(Material to process)

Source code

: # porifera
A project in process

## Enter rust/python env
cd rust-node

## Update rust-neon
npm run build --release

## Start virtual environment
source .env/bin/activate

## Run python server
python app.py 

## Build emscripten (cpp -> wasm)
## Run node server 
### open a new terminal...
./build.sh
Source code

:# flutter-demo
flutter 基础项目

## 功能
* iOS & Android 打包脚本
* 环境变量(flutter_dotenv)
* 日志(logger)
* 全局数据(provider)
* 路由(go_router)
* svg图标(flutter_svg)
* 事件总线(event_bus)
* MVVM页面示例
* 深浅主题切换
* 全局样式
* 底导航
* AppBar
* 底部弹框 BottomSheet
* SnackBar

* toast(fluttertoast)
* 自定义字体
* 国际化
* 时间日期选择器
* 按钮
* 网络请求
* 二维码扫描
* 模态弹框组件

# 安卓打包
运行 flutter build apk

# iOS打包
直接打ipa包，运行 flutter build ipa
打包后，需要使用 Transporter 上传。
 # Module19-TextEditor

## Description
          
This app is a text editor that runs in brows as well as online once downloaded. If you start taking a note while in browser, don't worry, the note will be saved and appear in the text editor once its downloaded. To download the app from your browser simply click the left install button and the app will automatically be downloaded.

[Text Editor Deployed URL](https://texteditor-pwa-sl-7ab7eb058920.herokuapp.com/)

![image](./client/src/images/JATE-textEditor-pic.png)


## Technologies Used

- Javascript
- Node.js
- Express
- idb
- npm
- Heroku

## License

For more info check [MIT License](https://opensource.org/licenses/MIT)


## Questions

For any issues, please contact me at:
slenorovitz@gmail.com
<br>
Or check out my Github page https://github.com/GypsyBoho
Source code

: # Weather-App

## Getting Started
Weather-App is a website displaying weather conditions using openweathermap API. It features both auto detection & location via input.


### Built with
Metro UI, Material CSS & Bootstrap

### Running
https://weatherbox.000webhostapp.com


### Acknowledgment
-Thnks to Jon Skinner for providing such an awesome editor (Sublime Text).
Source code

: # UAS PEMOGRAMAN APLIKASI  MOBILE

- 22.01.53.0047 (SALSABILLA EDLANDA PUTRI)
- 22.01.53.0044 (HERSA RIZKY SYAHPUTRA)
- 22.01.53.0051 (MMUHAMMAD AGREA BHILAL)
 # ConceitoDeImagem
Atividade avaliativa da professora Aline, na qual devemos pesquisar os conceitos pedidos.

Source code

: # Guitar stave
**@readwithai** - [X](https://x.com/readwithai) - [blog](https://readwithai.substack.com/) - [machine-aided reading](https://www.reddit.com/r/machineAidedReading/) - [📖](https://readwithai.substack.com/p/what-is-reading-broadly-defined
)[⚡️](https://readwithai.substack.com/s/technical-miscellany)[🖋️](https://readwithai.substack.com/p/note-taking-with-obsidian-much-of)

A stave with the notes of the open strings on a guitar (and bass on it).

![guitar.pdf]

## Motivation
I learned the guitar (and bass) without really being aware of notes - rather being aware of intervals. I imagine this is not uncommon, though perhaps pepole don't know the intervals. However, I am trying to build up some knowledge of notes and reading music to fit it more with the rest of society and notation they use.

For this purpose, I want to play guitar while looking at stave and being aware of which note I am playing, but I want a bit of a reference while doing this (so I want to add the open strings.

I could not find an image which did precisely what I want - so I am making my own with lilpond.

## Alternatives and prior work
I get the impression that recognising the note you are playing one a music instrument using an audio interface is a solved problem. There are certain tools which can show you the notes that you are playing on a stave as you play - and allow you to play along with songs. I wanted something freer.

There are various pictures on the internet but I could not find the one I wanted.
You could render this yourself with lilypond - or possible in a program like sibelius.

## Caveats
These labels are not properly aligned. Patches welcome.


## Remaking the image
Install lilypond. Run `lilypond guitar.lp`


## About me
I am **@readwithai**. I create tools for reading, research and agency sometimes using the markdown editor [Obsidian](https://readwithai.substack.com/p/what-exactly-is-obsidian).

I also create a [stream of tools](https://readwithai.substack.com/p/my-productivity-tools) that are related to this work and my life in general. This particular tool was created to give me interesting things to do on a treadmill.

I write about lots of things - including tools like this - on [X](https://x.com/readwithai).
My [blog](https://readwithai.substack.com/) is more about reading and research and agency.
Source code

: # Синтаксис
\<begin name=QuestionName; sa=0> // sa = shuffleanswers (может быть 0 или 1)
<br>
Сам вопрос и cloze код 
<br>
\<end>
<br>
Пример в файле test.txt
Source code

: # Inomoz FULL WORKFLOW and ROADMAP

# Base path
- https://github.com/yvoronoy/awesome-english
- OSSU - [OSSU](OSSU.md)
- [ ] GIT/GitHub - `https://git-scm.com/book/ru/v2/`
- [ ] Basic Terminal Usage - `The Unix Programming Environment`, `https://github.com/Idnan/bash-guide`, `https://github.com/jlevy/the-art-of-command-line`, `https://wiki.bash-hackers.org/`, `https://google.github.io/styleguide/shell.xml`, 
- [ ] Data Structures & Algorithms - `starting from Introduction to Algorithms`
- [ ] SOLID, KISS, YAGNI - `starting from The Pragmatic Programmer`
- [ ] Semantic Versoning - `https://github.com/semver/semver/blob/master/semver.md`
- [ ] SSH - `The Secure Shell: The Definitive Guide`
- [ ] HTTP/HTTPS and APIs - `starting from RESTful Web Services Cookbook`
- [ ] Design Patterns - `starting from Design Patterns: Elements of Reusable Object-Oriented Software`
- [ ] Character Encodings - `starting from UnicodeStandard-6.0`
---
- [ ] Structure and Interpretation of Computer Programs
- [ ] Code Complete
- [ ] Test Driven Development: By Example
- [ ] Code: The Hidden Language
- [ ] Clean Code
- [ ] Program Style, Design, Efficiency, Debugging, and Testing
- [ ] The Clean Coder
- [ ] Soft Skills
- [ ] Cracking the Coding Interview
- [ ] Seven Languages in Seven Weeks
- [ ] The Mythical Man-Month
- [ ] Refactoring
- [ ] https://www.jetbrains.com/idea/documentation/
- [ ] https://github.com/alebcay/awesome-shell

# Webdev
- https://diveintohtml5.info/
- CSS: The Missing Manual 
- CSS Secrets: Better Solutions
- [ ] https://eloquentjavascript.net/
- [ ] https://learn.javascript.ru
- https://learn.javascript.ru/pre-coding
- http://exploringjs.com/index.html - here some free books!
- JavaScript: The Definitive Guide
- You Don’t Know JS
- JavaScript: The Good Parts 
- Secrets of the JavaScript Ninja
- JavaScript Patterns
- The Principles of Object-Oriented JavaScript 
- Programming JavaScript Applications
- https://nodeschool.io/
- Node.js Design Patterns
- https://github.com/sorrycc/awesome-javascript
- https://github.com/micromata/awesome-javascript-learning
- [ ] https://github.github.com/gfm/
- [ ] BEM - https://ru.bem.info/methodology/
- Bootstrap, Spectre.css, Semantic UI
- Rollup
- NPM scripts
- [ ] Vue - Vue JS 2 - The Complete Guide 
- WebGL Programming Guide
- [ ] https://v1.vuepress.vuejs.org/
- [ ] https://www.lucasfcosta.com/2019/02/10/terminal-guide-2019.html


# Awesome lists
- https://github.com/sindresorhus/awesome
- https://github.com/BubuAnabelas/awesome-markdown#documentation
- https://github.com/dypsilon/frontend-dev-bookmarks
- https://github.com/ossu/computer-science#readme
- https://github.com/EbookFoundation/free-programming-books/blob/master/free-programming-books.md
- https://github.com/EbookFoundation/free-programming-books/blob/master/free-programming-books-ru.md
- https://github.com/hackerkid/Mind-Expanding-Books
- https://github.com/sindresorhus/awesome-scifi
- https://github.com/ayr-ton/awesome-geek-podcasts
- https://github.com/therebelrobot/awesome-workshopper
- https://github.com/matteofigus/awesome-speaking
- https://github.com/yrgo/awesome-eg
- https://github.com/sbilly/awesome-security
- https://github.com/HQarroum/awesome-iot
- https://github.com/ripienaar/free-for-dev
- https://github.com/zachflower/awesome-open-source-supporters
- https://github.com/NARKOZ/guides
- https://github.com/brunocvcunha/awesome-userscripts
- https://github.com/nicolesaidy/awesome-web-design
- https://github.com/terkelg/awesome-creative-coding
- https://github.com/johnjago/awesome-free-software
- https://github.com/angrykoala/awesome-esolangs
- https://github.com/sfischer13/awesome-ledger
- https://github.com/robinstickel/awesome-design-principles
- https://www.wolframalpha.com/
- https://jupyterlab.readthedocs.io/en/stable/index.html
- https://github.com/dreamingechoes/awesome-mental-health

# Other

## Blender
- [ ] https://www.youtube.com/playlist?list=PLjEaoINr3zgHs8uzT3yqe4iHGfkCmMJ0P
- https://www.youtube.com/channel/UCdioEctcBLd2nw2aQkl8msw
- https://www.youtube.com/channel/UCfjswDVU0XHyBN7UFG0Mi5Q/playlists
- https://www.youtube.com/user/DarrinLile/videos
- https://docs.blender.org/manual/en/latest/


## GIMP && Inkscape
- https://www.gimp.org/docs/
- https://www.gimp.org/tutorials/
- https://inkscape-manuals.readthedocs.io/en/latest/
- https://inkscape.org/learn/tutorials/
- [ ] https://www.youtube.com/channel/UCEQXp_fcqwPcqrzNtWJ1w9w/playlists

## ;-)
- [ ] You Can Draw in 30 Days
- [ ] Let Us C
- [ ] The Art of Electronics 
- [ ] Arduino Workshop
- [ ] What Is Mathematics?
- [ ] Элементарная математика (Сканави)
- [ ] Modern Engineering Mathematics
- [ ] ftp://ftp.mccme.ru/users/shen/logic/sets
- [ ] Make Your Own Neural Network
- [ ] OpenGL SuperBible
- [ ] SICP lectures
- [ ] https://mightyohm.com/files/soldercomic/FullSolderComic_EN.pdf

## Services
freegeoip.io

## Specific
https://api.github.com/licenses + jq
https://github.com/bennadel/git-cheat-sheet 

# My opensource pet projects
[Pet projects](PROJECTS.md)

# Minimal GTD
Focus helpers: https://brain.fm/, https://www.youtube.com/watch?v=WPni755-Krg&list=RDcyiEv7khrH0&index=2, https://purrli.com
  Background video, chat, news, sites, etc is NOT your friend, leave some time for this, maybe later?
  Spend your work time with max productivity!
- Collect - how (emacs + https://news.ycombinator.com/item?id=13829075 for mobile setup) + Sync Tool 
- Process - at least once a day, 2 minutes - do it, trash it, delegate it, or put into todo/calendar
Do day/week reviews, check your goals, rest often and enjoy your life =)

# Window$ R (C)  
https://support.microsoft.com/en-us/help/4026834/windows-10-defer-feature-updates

(End Material to process)

**Task**: Lines to set down from above: the line with "My [blog](https://readwithai.substack.com/) is", the line with "- JavaScript: The Definitive Guide", and every line between, each exactly as written.

**Written answer**:
My [blog](https://readwithai.substack.com/) is more about reading and research and agency.
Source code

: # Синтаксис
\<begin name=QuestionName; sa=0> // sa = shuffleanswers (может быть 0 или 1)
<br>
Сам вопрос и cloze код 
<br>
\<end>
<br>
Пример в файле test.txt
Source code

: # Inomoz FULL WORKFLOW and ROADMAP

# Base path
- https://github.com/yvoronoy/awesome-english
- OSSU - [OSSU](OSSU.md)
- [ ] GIT/GitHub - `https://git-scm.com/book/ru/v2/`
- [ ] Basic Terminal Usage - `The Unix Programming Environment`, `https://github.com/Idnan/bash-guide`, `https://github.com/jlevy/the-art-of-command-line`, `https://wiki.bash-hackers.org/`, `https://google.github.io/styleguide/shell.xml`, 
- [ ] Data Structures & Algorithms - `starting from Introduction to Algorithms`
- [ ] SOLID, KISS, YAGNI - `starting from The Pragmatic Programmer`
- [ ] Semantic Versoning - `https://github.com/semver/semver/blob/master/semver.md`
- [ ] SSH - `The Secure Shell: The Definitive Guide`
- [ ] HTTP/HTTPS and APIs - `starting from RESTful Web Services Cookbook`
- [ ] Design Patterns - `starting from Design Patterns: Elements of Reusable Object-Oriented Software`
- [ ] Character Encodings - `starting from UnicodeStandard-6.0`
---
- [ ] Structure and Interpretation of Computer Programs
- [ ] Code Complete
- [ ] Test Driven Development: By Example
- [ ] Code: The Hidden Language
- [ ] Clean Code
- [ ] Program Style, Design, Efficiency, Debugging, and Testing
- [ ] The Clean Coder
- [ ] Soft Skills
- [ ] Cracking the Coding Interview
- [ ] Seven Languages in Seven Weeks
- [ ] The Mythical Man-Month
- [ ] Refactoring
- [ ] https://www.jetbrains.com/idea/documentation/
- [ ] https://github.com/alebcay/awesome-shell

# Webdev
- https://diveintohtml5.info/
- CSS: The Missing Manual 
- CSS Secrets: Better Solutions
- [ ] https://eloquentjavascript.net/
- [ ] https://learn.javascript.ru
- https://learn.javascript.ru/pre-coding
- http://exploringjs.com/index.html - here some free books!
- JavaScript: The Definitive Guide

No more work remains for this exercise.